展覧会遠征 京都ライブ編3
今日は京都でエルプフィルのコンサート。旧ハンブルク北ドイツ放送交響楽団のことである。ところでエルプって何の意味だ? いつも私はこの名前を聞く度にエイプやエルフを連想してしまうので、その結果として耳長の猿のイメージが浮かんでしまって仕方ないのだが。
この日の仕事は大阪だったので、仕事を終えるとすぐに京都に移動。しかし京都に到着した時には開演時刻が近づいていてゆっくり夕食を摂っている時間がない。慌てて駅で立ち食いうどんをかき込んでからホールへ急ぐ。
ホールの入りはあまり良くない。ザッと見たところ6割程度と言うところか。空席が結構目立つ。安いC席やD席は売り切れたようだが、高い席には空席が比較的多く、一階席などはホールの中央付近にだけ客が入っているような雰囲気。やはりオケの知名度に比べて価格がやや高めなのか。
NDRエルプフィルハーモニー管弦楽団
[指揮]アラン・ギルバート(NDRエルプフィルハーモニー管弦楽団次期首席指揮者)
[ピアノ]ルドルフ・ブッフビンダー
[曲目]
ワーグナー:歌劇《ローエングリン》第1幕への前奏曲
ベートーヴェン:ピアノ協奏曲第4番 ト長調 op.58
ブラームス:交響曲第4番 ホ短調 op.98
ピアニストは予定されていたエレーヌ・グリモーが肩の故障とかで急遽ブッフビンダーに変更、指揮者はタケシことアラン・ギルバートである。

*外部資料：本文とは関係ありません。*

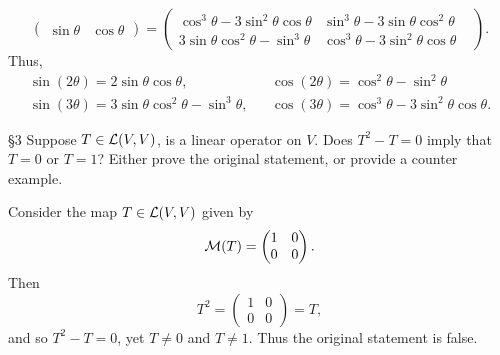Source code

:\documentclass{review-sheet}
\begin{document}
\begin{solution}
\begin{enumerate}[label=(\alph*)]
\[\begin{pmatrix}
        \sin{\theta}&\cos{\theta} \end{pmatrix}=\begin{pmatrix}
        \cos^3{\theta}-3\sin^2{\theta}\cos{\theta}&\sin^3{\theta}-3\sin{\theta}\cos^2{\theta}\\
      3\sin{\theta}\cos^2{\theta}-\sin^3{\theta}&
    \cos^3{\theta}-3\sin^2{\theta}\cos{\theta}&\end{pmatrix} 
      .\] 
      Thus,
       \begin{align*}
         \sin{(2\theta)}=2\sin{\theta}\cos{\theta},&&
         \cos{(2\theta)}=\cos^2{\theta}-\sin^2{\theta}\\
         \sin{(3\theta)}=3\sin{\theta}\cos^2{\theta}-\sin^3{\theta}, &&
         \cos{(3\theta)}=\cos^3{\theta}-3\sin^2{\theta}\cos{\theta}
      .\end{align*}
  \end{enumerate}
\end{solution}

\begin{problem}{\S 3}
  Suppose $T\in \mathcal{L}(V,V)$, is a linear operator on $V$. Does $T^2-T=0$ imply that $T=0$ or $T=1$?
  Either prove the original statement, or provide a counter example.
\end{problem}

\begin{solution}
  Consider the map $T\in \mathcal{L}(V,V)$ given by \[
    \mathcal{M}(T)=\begin{pmatrix} 1&0\\0&0 \end{pmatrix} 
  .\] Then \[
  T^2=\begin{pmatrix} 1&0\\0&0 \end{pmatrix} =T
  ,\] and so $T^2-T=0$, yet $T\neq 0$ and $T\neq 1$. Thus the original statement is false.
\end{solution}
\end{document}
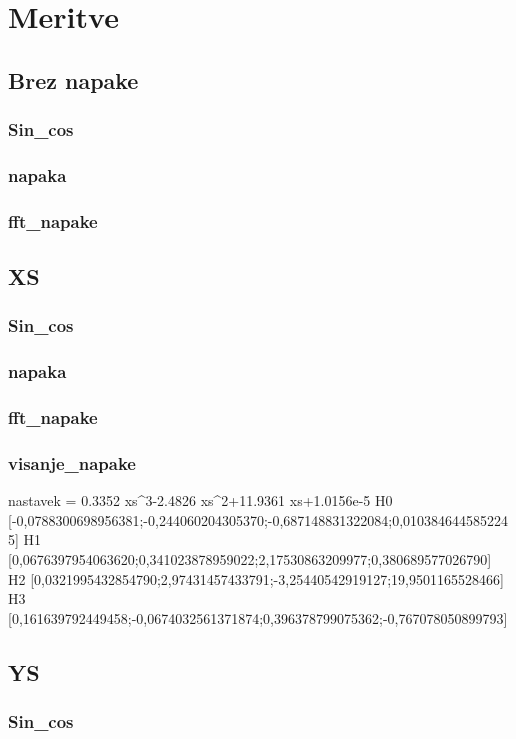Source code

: \chapter{Meritve}
\section{Brez napake}
\subsection{Sin\_cos}
\subsection{napaka}
\subsection{fft\_napake}
\section{XS}
\subsection{Sin\_cos}
\subsection{napaka}
\subsection{fft\_napake}
\subsection{visanje\_napake}

nastavek = 0.3352 xs^3-2.4826 xs^2+11.9361 xs+1.0156e-5
H0	[-0,0788300698956381;-0,244060204305370;-0,687148831322084;0,0103846445852245]
H1	[0,0676397954063620;0,341023878959022;2,17530863209977;0,380689577026790]
H2	[0,0321995432854790;2,97431457433791;-3,25440542919127;19,9501165528466]
H3	[0,161639792449458;-0,0674032561371874;0,396378799075362;-0,767078050899793]



\section{YS}
\subsection{Sin\_cos}
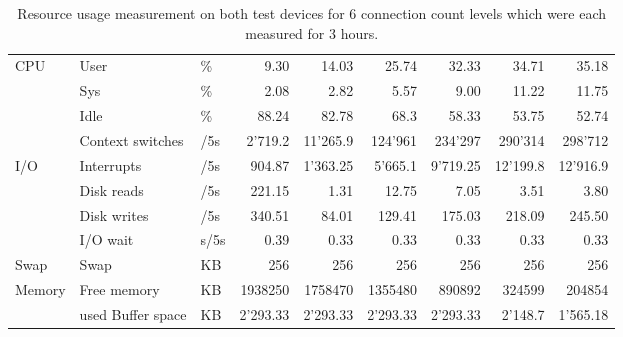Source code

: \begin{table}[tbp]
\begin{center}
\begin{minipage}{\textwidth}
\begin{center}
\begin{tabular}{l|l|l|r|r|r|r|r|r }
\hline
CPU & User &\%              & 9.30 		& 14.03 		& 25.74 		& 32.33 		& 34.71 		& 35.18 \\
    & Sys  &\%             & 2.08 		& 2.82 		& 5.57 		& 9.00 		& 11.22 		& 11.75 \\
    & Idle &\%             & 88.24 	& 82.78 		& 68.3 		& 58.33 		& 53.75 		& 52.74 \\
    & Context switches &/5s & 2'719.2 	& 11'265.9 	& 124'961 	& 234'297 	& 290'314 	& 298'712 \\
\hline
I/O & Interrupts &/5s       & 904.87 	& 1'363.25 	& 5'665.1 	& 9'719.25	& 12'199.8 	& 12'916.9 \\
    & Disk reads &/5s       & 221.15 	& 1.31 		& 12.75 		& 7.05		& 3.51		& 3.80 \\
    & Disk writes &/5s      & 340.51 	& 84.01 		& 129.41 	& 175.03 	& 218.09		& 245.50 \\
    & I/O wait &s/5s         & 0.39 		& 0.33 		& 0.33 		& 0.33 		& 0.33		& 0.33 \\
\hline
Swap & Swap &KB            & 256 & 256 & 256 & 256 & 256 & 256 \\
\hline
Memory & Free memory &KB           & 1938250 & 1758470 & 1355480 & 890892 & 324599 & 204854 \\
       & used Buffer space &KB      & 2'293.33 & 2'293.33 & 2'293.33 & 2'293.33 & 2'148.7 & 1'565.18 \\
\end{tabular}
\end{center}
\end{minipage}
\caption[General resource measurements of the bitcoin client.]{Resource usage measurement on both test devices for 6 connection count levels which were each measured for 3 hours.}
\label{tab:recource_usage}
\end{center}
\end{table}











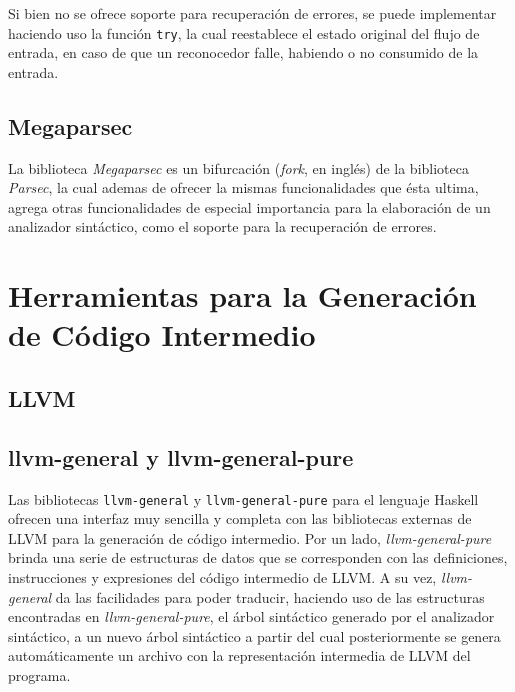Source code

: Si bien no se ofrece soporte para recuperación de errores, se puede
implementar haciendo uso la función \texttt{try}, la cual reestablece el
estado original del flujo de entrada, en caso de que un reconocedor falle,
habiendo o no consumido de la entrada.

\subsection{Megaparsec}
La biblioteca \textit{Megaparsec} es un bifurcación (\emph{fork}, en inglés)
de la biblioteca \textit{Parsec}, la cual ademas de ofrecer la mismas
funcionalidades que ésta ultima, agrega otras funcionalidades de especial
importancia para la elaboración de un analizador sintáctico, como el soporte
para la recuperación de errores.



\section{Herramientas para la Generación de Código Intermedio}

\subsection{LLVM}

\subsection{llvm-general y llvm-general-pure}

Las bibliotecas \texttt{llvm-general} y \texttt{llvm-general-pure} para el
lenguaje Haskell ofrecen una interfaz muy sencilla y completa con las
bibliotecas externas de LLVM para la generación de código intermedio. Por un
lado, \textit{llvm-general-pure} brinda una serie de estructuras de datos que se
corresponden con las definiciones, instrucciones y expresiones del código
intermedio de LLVM. A su vez, \textit{llvm-general} da las facilidades para
poder traducir, haciendo uso de las estructuras encontradas en
\textit{llvm-general-pure}, el árbol sintáctico generado por el analizador
sintáctico, a un nuevo árbol sintáctico a partir del cual posteriormente se
genera automáticamente un archivo con la representación intermedia de LLVM del
programa.


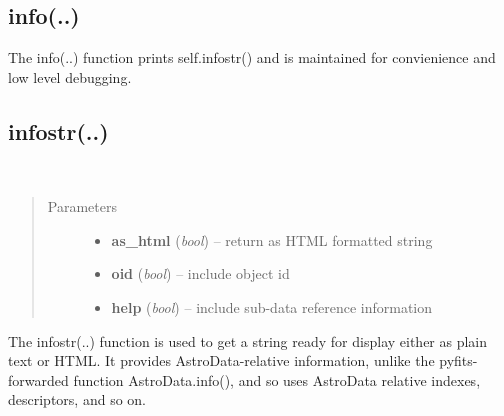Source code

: \documentclass[letterpaper,10pt,english]{sphinxmanual}
\begin{document}
\subsection{info(..)}
\label{chapter_AstroDataClass:info}

\begin{fulllineitems}
\label{chapter_AstroDataClass:astrodata.data.AstroData.info}
The info(..) function prints self.infostr() and 
is maintained for convienience and low level debugging.

\end{fulllineitems}



\subsection{infostr(..)}
\label{chapter_AstroDataClass:infostr}

\begin{fulllineitems}
\label{chapter_AstroDataClass:astrodata.data.AstroData.infostr}~\begin{quote}\begin{description}
\item[{Parameters}] \leavevmode\begin{itemize}
\item {} 
\textbf{as\_html} (\emph{bool}) -- return as HTML formatted string

\item {} 
\textbf{oid} (\emph{bool}) -- include object id

\item {} 
\textbf{help} (\emph{bool}) -- include sub-data reference information

\end{itemize}

\end{description}\end{quote}

The infostr(..) function is used to get a string ready for display
either as plain text or HTML.  It provides AstroData-relative
information, unlike the pyfits-forwarded function AstroData.info(),
and so uses AstroData relative indexes, descriptors, and so on.

\end{fulllineitems}
\end{document}
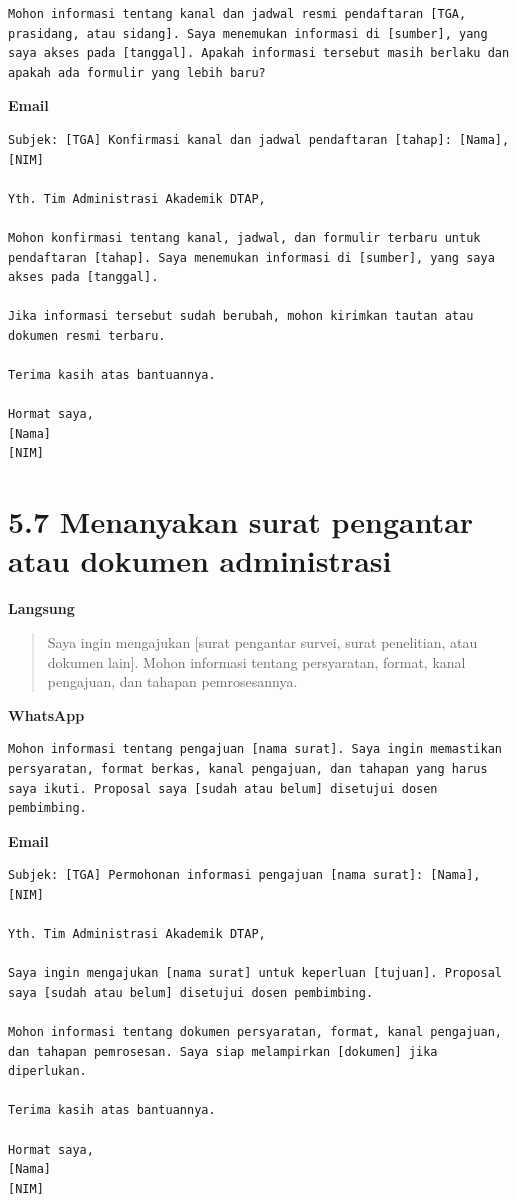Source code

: \documentclass[
  indonesian,
]{article}
\renewcommand{\subsection}{\section}
\begin{document}
\begin{verbatim}
Mohon informasi tentang kanal dan jadwal resmi pendaftaran [TGA, prasidang, atau sidang]. Saya menemukan informasi di [sumber], yang saya akses pada [tanggal]. Apakah informasi tersebut masih berlaku dan apakah ada formulir yang lebih baru?
\end{verbatim}

\textbf{Email}

\begin{verbatim}
Subjek: [TGA] Konfirmasi kanal dan jadwal pendaftaran [tahap]: [Nama], [NIM]

Yth. Tim Administrasi Akademik DTAP,

Mohon konfirmasi tentang kanal, jadwal, dan formulir terbaru untuk pendaftaran [tahap]. Saya menemukan informasi di [sumber], yang saya akses pada [tanggal].

Jika informasi tersebut sudah berubah, mohon kirimkan tautan atau dokumen resmi terbaru.

Terima kasih atas bantuannya.

Hormat saya,
[Nama]
[NIM]
\end{verbatim}

\subsection{5.7 Menanyakan surat pengantar atau dokumen
administrasi}\label{menanyakan-surat-pengantar-atau-dokumen-administrasi}

\textbf{Langsung}

\begin{quote}
Saya ingin mengajukan {[}surat pengantar survei, surat penelitian, atau
dokumen lain{]}. Mohon informasi tentang persyaratan, format, kanal
pengajuan, dan tahapan pemrosesannya.
\end{quote}

\textbf{WhatsApp}

\begin{verbatim}
Mohon informasi tentang pengajuan [nama surat]. Saya ingin memastikan persyaratan, format berkas, kanal pengajuan, dan tahapan yang harus saya ikuti. Proposal saya [sudah atau belum] disetujui dosen pembimbing.
\end{verbatim}

\textbf{Email}

\begin{verbatim}
Subjek: [TGA] Permohonan informasi pengajuan [nama surat]: [Nama], [NIM]

Yth. Tim Administrasi Akademik DTAP,

Saya ingin mengajukan [nama surat] untuk keperluan [tujuan]. Proposal saya [sudah atau belum] disetujui dosen pembimbing.

Mohon informasi tentang dokumen persyaratan, format, kanal pengajuan, dan tahapan pemrosesan. Saya siap melampirkan [dokumen] jika diperlukan.

Terima kasih atas bantuannya.

Hormat saya,
[Nama]
[NIM]
\end{verbatim}
\end{document}
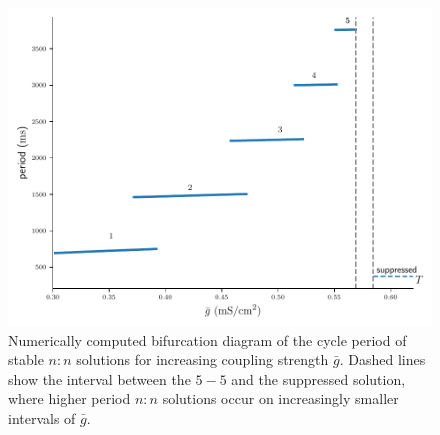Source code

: \documentclass[utf8]{frontiersFPHY} %
\newcommand{\gbar}{\bar g}
\begin{document}
\begin{figure}[h!]
  \centering
  \includegraphics{bif-diagram}
  \caption{Numerically computed bifurcation diagram of the cycle period of stable $n:n$ solutions for increasing coupling strength $\gbar$. Dashed lines show the interval between the $5-5$ and the suppressed solution, where higher period $n:n$ solutions occur on increasingly smaller intervals of $\gbar$.\label{fig:bif-diagram}}
\end{figure}
\end{document}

そのいかつい風貌とタケシという名からドラえもんのジャイアンのキャラに例えて「剛田」などとも言われることのあるアラン・ギルバートだが、その指揮っぷりも動作の大きいダイナミックなもので、まさに剛田イズム全開のイメージがある。ただ単に煽っているだけではなく、諸々の細かい仕掛けなども多く、実は意外に細かい計算がある。ブラームスの4番では特にそれが端的に現れていて、非常に躍動感に満ちた前進力の強い演奏となっている。一楽章のまさにさざめくような演奏などは実に特徴的。ややテンポが速めなのでいささかせかせかした印象もないではないが、生命感のある演奏とも言える。
ブッフビンダーのピアノには圧倒された。曲に合わせてか実に柔らかい音色で弾いており、軽快で雄弁なピアノ演奏である。細かい溜や揺らしなどもあるのだが、それにキチンと追随して崩れないバックのオケも見事であった。特に驚いたのは第一楽章のカデンツァ。雄弁かつ自在という印象でカデンツァの本来の即興演奏という空気を強烈に感じさせられた。この辺りはまさにピアニストの格というものだろうか。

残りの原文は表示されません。